Normalizing Ugliness and Subversion

New fountain in Vienna expresses contempt for the city and its inhabitants.

I’ve often wondered what someone who grew up in Vienna would think if he were suddenly transported to once beautiful San Francisco and confronted with the spectacle of thousands of homeless people living on sidewalks and using them as latrines.

I believe he would be so shocked by the squalor, ruin, and indignity of it that he would scarcely believe it possible in a country that considers itself civilized. He would literally say to himself, “This can’t be real.”

For a while in the 1990s, the City of Vienna tolerated drug addicts loitering around the Karlsplatz subway station, but eventually changed the policy because the city’s inhabitants objected to it. By longstanding tradition going back to the Vienna’s rapid growth in the 19th century—guided by very talented and civic-minded urban planners—the inhabitants of Vienna have come to regard their city a beautiful, clean, and orderly place, celebrated in the popular folksong “Wien, Wien, nur du allein” (Vienna, Vienna, only you alone).

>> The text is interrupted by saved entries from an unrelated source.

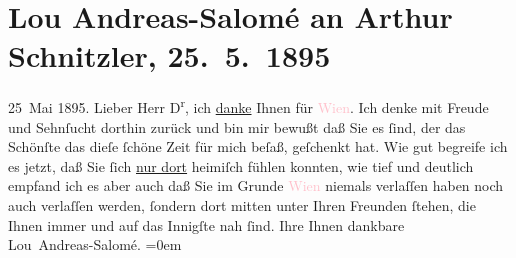 

               \section[Lou Andreas-Salomé an Arthur Schnitzler, 25. 5. 1895]{ Lou Andreas-Salomé an Arthur Schnitzler, 25. 5. 1895}\nopagebreak{}\rehead{ }\normalsize\beginnumbering{} \toendnotes[C]{\smallbreak\pagebreak[2]} 
\pstart
           {\pb}25 Mai 1895.\pend
           \pstart{}Lieber Herr D\textsuperscript{r},\pend\pstart
           ich \uline{danke} Ihnen für \textcolor{pink}{Wien}{}\ledrightnote{\textcolor{pink}{Wien}}. Ich denke mit Freude und Sehnſucht dorthin zurück und bin mir
                    bewußt daß Sie es ſind, der das Schönſte das dieſe ſchöne Zeit für mich beſaß,
                    geſchenkt hat. Wie gut begreife ich es jetzt, daß Sie ſich \uline{nur dort} heimiſch fühlen konnten, wie tief und deutlich empfand
                    ich es aber auch daß Sie im Grunde \textcolor{pink}{Wien}{}\ledrightnote{\textcolor{pink}{Wien}} niemals
                    verlaſſen haben noch auch verlaſſen werden, ſondern dort mitten {\pb}unter Ihren Freunden ſtehen,
                    die Ihnen immer und auf das Innigſte nah ſind.\pend
           \pstart
           Ihre Ihnen dankbare{\\[\baselineskip]}\spacefill\mbox{Lou Andreas-Salomé.}\pend
           \leftskip=0em{}\endnumbering{}  
       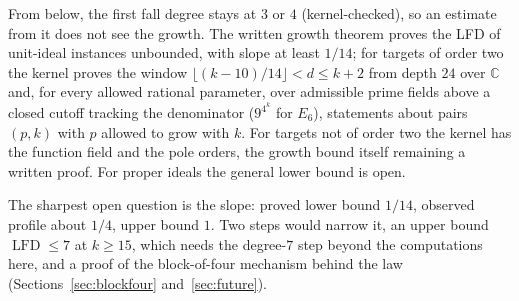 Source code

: \documentclass[11pt]{article}
\theoremstyle{definition}\newtheorem{definition}[theorem]{Definition}
\theoremstyle{remark}\newtheorem{remark}[theorem]{Remark}
\newcommand{\lfd}{\operatorname{LFD}}
\begin{document}
From below, the first fall degree stays at $3$ or $4$ (kernel-checked), so an
estimate from it does not see the growth. The written growth theorem proves
the LFD of unit-ideal instances unbounded, with slope at least $1/14$; for
targets of order two the kernel proves the window
$\lfloor(k-10)/14\rfloor<d\le k+2$ from depth $24$ over $\mathbb{C}$ and, for
every allowed rational parameter, over admissible prime fields above a closed
cutoff tracking the denominator ($9^{4^k}$ for $E_6$), statements about pairs
$(p,k)$ with $p$ allowed to grow with $k$. For targets not of order two the
kernel has the function field and the pole orders, the growth bound itself
remaining a written proof. For proper ideals the general lower bound is open.

The sharpest open question is the slope: proved lower bound $1/14$, observed
profile about $1/4$, upper bound $1$. Two steps would narrow it, an upper
bound $\lfd\le7$ at $k\ge15$, which needs the degree-$7$ step beyond the
computations here, and a proof of the block-of-four mechanism behind the law
(Sections~\ref{sec:blockfour} and~\ref{sec:future}).

\appendix
\small
\end{document}
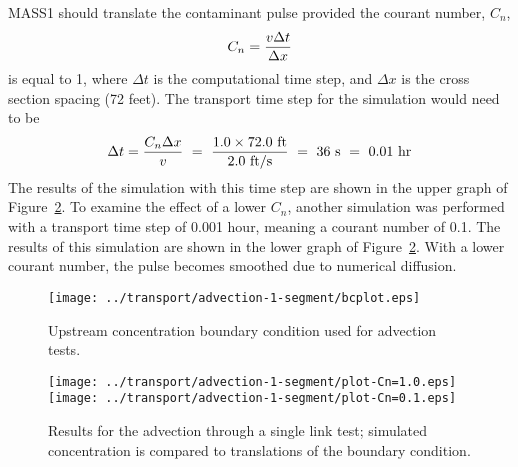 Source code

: \documentclass[12pt,dvips,letterpaper]{article}
\begin{document}
MASS1 should translate the contaminant pulse provided the courant
number, $C_{n}$,
\begin{equation}
  \label{eq:courant-number}
  C_{n} = { { v \Delta t } \over { \Delta x } }
\end{equation}
is equal to 1, where $\Delta t$ is the computational time step, and
$\Delta x$ is the cross section spacing (72 feet). The transport time
step for the simulation would need to be
\[
\Delta t = { { C_{n} \Delta x } \over v } ~ = ~ {{ 1.0 \times 72.0 ~
    \mathrm{ft}} \over {2.0 ~ \mathrm{ft} \slash \mathrm{s} }} ~ = ~
    36 ~\mathrm{s} ~ = ~ 0.01 ~ \mathrm{hr}
\]
The results of the simulation with this time step are shown in the
upper graph of Figure~\ref{fig:test-advection-1-results}.  To examine
the effect of a lower $C_{n}$, another simulation was performed with a
transport time step of 0.001 hour, meaning a courant number of 0.1.
The results of this simulation are shown in the lower graph of
Figure~\ref{fig:test-advection-1-results}.  With a lower courant
number, the pulse becomes smoothed due to numerical diffusion.  

\begin{figure}[htbp]
  \begin{center}
    \texttt{[image: ../transport/advection-1-segment/bcplot.eps]}
    \caption{Upstream concentration boundary condition used for
      advection tests.} 
    \label{fig:test-advection-bc}
  \end{center}
\end{figure}

\begin{figure}[htbp]
  \begin{center}
    \texttt{[image: ../transport/advection-1-segment/plot-Cn=1.0.eps]}
    \texttt{[image: ../transport/advection-1-segment/plot-Cn=0.1.eps]}
    \caption{Results for the advection through a single link test;
      simulated concentration is compared to translations of the
      boundary condition.} 
    \label{fig:test-advection-1-results}
  \end{center}
\end{figure}

\end{document}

Those who now run the City of Vienna seem to understand that the spectacle of dehumanization, expressed by actual humans living in abject squalor on the streets, would not be tolerated. Another approach to normalizing ugliness and the subversion of dignity is to express it in a public monument.

This morning I saw the news that the City of Vienna recently unveiled a new fountain in the Favoriten district near the West Train Station on which it spent 1.8 million Euros of taxpayer money.

Note the revolting distortion of what appears to be a vaguely female figure wearing a mask. This is an expression of pure hatred and contempt for humanity. The poor people of Favoriten who walk past it every day will eventually grow accustomed to the dread and unease they will feel when they see it.

The fountain is being billed by incredibly stupid district administrators as “a place for children to cool off on hot summer days.” Those responsible for it know that kids will, during those magical summers of childhood, be imprinted with this monstrosity. They will ask their mothers to take them to play in the fountain, and the women will also resign themselves to the ugliness of it.

Some readers of this Substack have suggested that my frequent forays into subjects outside of Dr. McCullough’s focus on medicine and public health are a distraction. I disagree. State public health policies are an expression of the exact same spirit that animated the decision to erect this monument in a public square in Vienna. With such gestures, the state is telling the citizenry: “Your belief in the dignity and inalienable rights of man is no longer tenable. Individual men and women are nothing.